Restrict the output to the lines below starting at the one that contains "- 每周GitHub精选：" and ending at the one that contains "- 输入：Lex 通常需要一个定义了输入字符模式的规范文件。", and restate them word for word, both ends included.

[Saved entries]
______________________________

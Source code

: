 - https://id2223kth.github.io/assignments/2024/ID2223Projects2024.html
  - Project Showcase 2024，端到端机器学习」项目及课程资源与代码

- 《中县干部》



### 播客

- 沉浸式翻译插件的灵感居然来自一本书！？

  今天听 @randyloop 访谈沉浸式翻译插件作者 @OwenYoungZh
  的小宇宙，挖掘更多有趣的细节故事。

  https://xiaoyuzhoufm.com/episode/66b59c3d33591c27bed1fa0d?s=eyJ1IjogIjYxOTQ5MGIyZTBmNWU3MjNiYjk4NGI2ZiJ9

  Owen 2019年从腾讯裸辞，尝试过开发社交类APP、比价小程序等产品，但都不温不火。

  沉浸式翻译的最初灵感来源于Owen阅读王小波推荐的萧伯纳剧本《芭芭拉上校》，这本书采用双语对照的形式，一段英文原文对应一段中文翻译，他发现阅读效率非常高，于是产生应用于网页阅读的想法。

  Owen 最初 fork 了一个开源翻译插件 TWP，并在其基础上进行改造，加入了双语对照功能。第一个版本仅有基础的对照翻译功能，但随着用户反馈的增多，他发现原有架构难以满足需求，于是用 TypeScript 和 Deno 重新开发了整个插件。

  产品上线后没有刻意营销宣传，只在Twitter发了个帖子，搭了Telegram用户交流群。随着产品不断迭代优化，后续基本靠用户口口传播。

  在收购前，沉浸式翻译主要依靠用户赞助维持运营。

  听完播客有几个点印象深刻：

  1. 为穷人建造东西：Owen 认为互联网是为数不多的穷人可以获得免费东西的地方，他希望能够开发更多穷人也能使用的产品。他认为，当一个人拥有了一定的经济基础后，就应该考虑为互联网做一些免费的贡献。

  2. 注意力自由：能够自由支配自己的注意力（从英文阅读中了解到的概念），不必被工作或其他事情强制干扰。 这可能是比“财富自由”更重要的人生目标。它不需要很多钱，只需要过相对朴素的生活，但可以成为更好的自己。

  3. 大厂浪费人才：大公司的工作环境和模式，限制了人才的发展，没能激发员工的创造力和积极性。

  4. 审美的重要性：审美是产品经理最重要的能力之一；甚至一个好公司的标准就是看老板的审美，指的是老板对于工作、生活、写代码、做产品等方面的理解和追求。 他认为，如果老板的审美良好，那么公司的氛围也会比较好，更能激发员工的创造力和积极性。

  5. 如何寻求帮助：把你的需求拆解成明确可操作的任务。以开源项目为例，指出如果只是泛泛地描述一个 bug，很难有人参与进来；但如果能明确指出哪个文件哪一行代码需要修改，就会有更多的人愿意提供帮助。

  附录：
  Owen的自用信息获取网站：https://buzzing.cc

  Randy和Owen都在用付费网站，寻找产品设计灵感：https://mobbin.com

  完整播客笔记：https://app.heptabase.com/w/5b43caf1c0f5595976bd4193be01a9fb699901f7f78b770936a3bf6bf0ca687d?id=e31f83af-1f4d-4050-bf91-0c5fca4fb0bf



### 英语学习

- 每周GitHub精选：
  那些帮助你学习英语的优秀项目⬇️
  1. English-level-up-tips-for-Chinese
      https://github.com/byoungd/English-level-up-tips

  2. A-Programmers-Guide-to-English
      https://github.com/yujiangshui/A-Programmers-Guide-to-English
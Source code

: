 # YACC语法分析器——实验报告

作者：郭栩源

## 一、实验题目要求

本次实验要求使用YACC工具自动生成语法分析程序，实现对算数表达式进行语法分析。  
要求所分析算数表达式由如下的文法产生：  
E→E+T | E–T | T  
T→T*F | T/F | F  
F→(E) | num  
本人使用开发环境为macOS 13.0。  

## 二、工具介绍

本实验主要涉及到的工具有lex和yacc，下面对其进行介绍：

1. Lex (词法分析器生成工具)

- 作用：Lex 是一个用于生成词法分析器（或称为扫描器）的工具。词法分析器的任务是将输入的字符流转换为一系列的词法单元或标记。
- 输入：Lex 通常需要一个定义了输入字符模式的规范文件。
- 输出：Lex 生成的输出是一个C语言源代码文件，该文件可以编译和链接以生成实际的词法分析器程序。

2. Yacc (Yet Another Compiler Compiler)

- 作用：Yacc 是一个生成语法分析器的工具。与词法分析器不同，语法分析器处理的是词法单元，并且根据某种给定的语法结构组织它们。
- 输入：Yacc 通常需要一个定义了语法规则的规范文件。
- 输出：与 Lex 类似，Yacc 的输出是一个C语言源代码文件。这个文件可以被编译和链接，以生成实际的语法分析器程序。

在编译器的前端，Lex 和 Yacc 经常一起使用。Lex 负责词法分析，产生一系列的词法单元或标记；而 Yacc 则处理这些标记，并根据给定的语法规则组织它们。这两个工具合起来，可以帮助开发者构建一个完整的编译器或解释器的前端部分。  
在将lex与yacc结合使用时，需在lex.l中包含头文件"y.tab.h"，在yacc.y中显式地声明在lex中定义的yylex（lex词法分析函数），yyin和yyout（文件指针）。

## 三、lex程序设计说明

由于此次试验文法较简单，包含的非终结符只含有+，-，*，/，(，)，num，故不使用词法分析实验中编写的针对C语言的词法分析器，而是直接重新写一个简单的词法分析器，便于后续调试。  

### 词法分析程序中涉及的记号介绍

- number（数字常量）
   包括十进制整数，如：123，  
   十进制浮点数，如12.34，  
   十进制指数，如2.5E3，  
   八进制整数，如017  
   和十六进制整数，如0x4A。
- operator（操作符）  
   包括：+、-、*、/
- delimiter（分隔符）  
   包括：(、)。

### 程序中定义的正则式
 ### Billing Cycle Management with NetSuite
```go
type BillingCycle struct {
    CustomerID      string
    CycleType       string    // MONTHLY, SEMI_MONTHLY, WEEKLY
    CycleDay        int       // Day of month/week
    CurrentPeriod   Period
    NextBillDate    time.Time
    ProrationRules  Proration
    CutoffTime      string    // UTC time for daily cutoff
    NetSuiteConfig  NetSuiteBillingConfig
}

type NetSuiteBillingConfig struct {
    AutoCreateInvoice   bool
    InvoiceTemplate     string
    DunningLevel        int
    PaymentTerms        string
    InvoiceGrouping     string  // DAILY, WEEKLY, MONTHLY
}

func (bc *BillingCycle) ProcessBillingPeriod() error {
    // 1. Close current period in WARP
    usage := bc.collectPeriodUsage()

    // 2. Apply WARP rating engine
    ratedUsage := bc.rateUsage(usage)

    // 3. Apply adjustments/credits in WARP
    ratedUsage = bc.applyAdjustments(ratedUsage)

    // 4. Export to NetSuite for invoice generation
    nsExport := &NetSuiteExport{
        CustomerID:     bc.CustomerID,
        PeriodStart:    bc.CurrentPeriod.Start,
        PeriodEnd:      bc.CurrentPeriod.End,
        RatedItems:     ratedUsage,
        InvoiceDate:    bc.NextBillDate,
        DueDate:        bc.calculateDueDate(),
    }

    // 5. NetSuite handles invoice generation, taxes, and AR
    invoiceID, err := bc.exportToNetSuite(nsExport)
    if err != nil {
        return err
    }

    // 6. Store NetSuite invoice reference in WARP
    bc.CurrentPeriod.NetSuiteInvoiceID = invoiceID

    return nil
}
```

______________________________

Task solution:
- 每周GitHub精选：
  那些帮助你学习英语的优秀项目⬇️
  1. English-level-up-tips-for-Chinese
      https://github.com/byoungd/English-level-up-tips

  2. A-Programmers-Guide-to-English
      https://github.com/yujiangshui/A-Programmers-Guide-to-English
Source code

: # YACC语法分析器——实验报告

作者：郭栩源

## 一、实验题目要求

本次实验要求使用YACC工具自动生成语法分析程序，实现对算数表达式进行语法分析。  
要求所分析算数表达式由如下的文法产生：  
E→E+T | E–T | T  
T→T*F | T/F | F  
F→(E) | num  
本人使用开发环境为macOS 13.0。  

## 二、工具介绍

本实验主要涉及到的工具有lex和yacc，下面对其进行介绍：

1. Lex (词法分析器生成工具)

- 作用：Lex 是一个用于生成词法分析器（或称为扫描器）的工具。词法分析器的任务是将输入的字符流转换为一系列的词法单元或标记。
- 输入：Lex 通常需要一个定义了输入字符模式的规范文件。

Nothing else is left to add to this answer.